▶ [Work task] Would you please copy every line below that includes the string "error"?

▶ [Input records]

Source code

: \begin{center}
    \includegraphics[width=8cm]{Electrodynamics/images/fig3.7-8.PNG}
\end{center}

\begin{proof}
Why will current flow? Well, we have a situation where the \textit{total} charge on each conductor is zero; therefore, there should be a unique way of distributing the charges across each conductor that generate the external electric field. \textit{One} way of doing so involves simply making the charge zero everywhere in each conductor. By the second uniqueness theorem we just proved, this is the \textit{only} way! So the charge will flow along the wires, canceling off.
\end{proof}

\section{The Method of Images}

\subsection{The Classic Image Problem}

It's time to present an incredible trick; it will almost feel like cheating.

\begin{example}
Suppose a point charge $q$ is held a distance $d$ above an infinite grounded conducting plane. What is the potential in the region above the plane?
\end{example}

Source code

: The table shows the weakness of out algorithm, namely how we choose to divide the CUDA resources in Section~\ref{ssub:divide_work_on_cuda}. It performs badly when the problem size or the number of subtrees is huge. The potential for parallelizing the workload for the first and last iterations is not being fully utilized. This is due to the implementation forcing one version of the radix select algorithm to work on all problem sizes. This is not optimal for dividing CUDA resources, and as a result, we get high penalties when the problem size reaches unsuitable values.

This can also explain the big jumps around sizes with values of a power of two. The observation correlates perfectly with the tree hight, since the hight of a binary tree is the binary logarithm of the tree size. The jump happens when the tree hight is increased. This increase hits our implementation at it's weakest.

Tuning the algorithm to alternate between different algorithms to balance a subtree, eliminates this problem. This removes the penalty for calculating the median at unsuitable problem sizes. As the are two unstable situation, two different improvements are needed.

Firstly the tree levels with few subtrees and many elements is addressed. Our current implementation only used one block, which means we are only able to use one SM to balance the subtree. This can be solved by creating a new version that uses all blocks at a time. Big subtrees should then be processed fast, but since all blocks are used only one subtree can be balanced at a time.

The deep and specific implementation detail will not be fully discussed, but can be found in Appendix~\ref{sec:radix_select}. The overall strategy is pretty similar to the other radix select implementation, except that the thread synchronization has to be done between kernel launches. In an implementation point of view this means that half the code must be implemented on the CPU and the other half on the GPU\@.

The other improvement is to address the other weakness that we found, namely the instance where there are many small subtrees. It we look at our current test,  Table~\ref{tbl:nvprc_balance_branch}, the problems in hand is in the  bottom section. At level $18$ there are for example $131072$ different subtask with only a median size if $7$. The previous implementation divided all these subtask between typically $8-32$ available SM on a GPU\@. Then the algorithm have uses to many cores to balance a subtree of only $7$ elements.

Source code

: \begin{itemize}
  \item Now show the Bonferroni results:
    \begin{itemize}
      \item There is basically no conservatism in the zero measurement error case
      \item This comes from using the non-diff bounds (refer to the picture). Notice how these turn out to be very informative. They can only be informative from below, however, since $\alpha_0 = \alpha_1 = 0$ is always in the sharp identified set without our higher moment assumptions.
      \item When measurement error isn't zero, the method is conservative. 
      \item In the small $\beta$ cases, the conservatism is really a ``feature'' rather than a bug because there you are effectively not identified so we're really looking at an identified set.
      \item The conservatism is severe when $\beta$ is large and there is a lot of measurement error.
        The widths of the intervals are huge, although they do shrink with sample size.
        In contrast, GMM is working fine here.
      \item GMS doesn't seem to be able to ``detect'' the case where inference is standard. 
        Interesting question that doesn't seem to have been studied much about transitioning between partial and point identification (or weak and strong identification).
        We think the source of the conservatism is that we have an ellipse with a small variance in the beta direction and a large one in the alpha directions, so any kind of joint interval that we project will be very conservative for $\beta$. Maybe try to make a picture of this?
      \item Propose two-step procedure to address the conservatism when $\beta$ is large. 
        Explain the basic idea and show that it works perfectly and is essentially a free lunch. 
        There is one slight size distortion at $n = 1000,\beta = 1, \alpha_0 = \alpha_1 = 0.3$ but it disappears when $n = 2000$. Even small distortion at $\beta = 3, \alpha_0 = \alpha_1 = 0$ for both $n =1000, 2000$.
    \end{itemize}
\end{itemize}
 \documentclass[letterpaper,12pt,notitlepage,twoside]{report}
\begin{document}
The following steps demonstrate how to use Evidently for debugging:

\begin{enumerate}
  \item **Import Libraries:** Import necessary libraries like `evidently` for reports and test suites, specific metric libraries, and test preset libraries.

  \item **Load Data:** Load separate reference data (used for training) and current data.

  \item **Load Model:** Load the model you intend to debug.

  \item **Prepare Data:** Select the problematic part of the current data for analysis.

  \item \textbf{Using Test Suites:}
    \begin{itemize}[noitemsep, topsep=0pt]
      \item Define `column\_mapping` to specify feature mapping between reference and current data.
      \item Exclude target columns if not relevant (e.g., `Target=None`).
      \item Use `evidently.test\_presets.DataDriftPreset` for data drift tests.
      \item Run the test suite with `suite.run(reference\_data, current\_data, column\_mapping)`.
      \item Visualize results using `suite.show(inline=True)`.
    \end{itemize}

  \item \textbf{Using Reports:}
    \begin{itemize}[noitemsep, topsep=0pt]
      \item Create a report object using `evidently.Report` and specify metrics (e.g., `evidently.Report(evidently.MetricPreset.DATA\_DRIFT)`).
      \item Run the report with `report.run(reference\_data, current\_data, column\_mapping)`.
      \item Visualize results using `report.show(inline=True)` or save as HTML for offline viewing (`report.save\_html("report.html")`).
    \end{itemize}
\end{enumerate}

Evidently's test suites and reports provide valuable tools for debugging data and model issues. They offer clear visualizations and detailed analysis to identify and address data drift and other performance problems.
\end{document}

▶ [Result of the exercise]
      \item There is basically no conservatism in the zero measurement error case
      \item When measurement error isn't zero, the method is conservative. 
      \item The conservatism is severe when $\beta$ is large and there is a lot of measurement error.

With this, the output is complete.